Vent’anni fa il peso della politica era meno determinante?
“Credo che in Rai non si possa prescindere da quel tipo di influenza, bisogna farci i conti da sempre. Ma occorre una precisazione. Una raccomandazione priva di qualsiasi fondamento attitudinale e umano può essere dannosa. Mentre una segnalazione è un’opportunità che viene offerta a chi queste attitudini le possiede. Ai tempi di Furore, coesistevano entrambi gli aspetti. Oggi le raccomandazioni sono aumentate, ad essere diminuite sono invece le segnalazioni. In Rai la situazione è stantia. Il pubblico fa fatica a trovare dei contenuti umani interessanti. Gli spazi sono pochi e vengono dati sempre agli stessi, con risultati altalenanti”.
Lamenti una mancanza di continuità nel tuo percorso lavorativo in Rai?
“Fino ad oggi, per quanto mi riguarda, non l’ho vista. Eppure, risultati alla mano, qualsiasi programma da me condotto o al quale ho partecipato ha ottenuto risultati importanti. Penso al Gran Concerto, a Castrocaro, a Tale e Quale, a Effetto Estate, a Una Voce per Padre Pio. In un’azienda che dovrebbe premiare il merito coniugato a dei risultati positivi dovrei esserci d’ufficio”.
A fronte di una miopia ormai conclamata, c’è da aspettarsi ancora qualcosa?
“Nel momento in cui i segnali sono vincenti, perché non dare continuità a quello che faccio con qualcosa che non sia il solito programma copia-incolla?”.
Conti ti vorrebbe al timone dell’Eredità.
“Carlo è un amico fraterno. A me, però, non ha detto nulla”.
I canali importanti oggi sono almeno nove, basta guardarsi intorno.

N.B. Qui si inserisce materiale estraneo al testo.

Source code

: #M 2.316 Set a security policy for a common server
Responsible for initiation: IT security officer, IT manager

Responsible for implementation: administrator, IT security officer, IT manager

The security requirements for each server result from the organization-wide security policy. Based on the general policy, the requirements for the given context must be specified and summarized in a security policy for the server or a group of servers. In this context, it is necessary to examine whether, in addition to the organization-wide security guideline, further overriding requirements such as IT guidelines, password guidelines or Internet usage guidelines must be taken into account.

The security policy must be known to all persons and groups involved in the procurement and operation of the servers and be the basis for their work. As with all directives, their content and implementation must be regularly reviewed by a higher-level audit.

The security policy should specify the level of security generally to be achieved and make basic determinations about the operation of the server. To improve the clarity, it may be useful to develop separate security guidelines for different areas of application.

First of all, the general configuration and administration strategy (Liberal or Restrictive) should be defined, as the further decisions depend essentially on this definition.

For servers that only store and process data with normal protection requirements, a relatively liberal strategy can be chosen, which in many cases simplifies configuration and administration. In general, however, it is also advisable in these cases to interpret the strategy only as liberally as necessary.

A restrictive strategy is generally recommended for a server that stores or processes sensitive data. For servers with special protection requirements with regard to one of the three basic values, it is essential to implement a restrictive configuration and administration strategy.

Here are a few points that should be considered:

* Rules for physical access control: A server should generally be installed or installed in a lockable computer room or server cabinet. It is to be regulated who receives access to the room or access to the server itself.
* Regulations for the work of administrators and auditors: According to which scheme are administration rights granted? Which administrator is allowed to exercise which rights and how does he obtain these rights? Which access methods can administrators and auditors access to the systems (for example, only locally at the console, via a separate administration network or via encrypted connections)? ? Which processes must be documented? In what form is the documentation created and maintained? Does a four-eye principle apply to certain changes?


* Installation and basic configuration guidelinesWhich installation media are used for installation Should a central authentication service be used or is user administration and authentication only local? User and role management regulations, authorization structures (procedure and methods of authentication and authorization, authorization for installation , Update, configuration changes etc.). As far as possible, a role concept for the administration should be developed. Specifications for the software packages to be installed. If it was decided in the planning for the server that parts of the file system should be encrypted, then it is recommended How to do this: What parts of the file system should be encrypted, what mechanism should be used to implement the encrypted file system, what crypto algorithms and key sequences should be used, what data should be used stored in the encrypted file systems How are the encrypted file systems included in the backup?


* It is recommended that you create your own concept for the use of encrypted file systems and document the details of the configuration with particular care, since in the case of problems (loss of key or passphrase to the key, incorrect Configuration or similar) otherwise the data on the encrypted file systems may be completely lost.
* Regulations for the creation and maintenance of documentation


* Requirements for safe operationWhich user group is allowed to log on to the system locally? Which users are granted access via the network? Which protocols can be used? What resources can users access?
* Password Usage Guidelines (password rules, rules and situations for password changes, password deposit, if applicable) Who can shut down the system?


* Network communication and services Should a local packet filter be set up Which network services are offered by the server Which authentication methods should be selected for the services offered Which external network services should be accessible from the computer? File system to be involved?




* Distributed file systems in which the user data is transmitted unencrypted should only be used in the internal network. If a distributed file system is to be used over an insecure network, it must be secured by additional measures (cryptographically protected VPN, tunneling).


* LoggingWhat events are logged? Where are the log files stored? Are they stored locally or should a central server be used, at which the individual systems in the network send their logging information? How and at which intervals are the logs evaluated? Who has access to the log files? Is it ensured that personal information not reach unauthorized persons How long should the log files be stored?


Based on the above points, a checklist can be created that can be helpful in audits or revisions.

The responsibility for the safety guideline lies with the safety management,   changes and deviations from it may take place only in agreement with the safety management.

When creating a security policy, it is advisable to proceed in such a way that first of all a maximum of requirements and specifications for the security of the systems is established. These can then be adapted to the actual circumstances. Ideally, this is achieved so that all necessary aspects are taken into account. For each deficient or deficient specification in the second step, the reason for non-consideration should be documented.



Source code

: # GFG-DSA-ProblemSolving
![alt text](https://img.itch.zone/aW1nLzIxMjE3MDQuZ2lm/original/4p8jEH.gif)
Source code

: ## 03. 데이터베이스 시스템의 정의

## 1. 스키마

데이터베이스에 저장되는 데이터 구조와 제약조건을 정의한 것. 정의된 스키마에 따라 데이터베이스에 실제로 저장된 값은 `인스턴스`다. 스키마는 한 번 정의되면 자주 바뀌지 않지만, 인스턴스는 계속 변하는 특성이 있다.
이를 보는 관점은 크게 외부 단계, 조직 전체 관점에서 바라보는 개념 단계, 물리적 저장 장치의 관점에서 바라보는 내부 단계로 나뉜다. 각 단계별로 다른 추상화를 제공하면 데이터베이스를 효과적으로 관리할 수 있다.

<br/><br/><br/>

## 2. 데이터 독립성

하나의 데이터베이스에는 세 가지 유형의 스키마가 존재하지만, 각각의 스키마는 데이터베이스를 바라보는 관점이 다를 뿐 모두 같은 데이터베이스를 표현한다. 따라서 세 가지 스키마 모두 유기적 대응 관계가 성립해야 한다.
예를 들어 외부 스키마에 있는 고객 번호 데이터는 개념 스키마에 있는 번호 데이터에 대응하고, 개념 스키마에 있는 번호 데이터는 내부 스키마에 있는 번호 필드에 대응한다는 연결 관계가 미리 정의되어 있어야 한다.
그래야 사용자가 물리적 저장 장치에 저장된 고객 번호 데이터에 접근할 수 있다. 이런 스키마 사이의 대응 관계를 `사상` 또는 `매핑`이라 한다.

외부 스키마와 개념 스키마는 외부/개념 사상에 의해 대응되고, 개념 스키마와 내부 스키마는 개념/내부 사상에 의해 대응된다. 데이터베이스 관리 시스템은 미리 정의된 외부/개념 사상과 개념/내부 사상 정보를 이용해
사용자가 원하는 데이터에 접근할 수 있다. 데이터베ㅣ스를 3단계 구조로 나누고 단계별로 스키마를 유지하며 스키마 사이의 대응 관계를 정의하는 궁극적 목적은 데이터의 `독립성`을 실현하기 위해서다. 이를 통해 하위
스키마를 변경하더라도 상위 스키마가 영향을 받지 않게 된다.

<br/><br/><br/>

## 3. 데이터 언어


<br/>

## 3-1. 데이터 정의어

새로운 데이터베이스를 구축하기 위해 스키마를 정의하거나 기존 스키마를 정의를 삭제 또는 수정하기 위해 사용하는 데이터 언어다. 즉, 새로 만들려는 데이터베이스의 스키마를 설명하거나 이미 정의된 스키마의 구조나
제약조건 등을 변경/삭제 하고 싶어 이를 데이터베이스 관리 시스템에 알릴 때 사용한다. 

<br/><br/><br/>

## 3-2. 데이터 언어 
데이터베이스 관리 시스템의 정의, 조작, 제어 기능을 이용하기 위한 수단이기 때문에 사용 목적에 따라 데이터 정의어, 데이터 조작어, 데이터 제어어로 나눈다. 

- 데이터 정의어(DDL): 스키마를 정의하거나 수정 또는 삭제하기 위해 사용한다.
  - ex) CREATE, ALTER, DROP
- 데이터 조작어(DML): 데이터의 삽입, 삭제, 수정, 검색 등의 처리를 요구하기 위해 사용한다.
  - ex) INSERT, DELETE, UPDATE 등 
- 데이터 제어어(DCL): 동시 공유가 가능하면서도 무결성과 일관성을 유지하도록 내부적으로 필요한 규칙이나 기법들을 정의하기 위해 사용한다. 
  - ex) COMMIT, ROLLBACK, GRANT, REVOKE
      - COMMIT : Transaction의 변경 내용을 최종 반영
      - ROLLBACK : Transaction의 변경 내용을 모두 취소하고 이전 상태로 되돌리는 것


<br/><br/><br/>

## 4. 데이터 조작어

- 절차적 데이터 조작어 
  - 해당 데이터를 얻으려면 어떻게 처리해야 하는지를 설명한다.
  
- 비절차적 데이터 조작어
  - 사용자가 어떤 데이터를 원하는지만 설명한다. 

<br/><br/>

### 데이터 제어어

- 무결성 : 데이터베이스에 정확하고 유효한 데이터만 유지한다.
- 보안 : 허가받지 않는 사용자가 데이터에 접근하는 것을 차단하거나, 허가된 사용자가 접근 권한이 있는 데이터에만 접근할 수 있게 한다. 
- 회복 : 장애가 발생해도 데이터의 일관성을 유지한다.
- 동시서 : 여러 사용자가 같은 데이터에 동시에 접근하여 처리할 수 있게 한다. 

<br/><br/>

“Quando nasci in un posto, non puoi sfuggire alla voglia di volerci tornare. Resto figlio della Rai, ma non esiste nessuna preclusione. E non escludo di poter tentare strade diverse qualora la situazione non dovesse cambiare. Nei confronti di quest’azienda ho la coscienza a posto. Dalla mia ho i risultati, il pubblico che mi segue da anni su Rtl 102.5 e si accorge di ogni mia partecipazione, di ogni mia ospitata, di ogni mio programma. Soprattutto, quella forza per poter continuare a camminare ancora per molto”.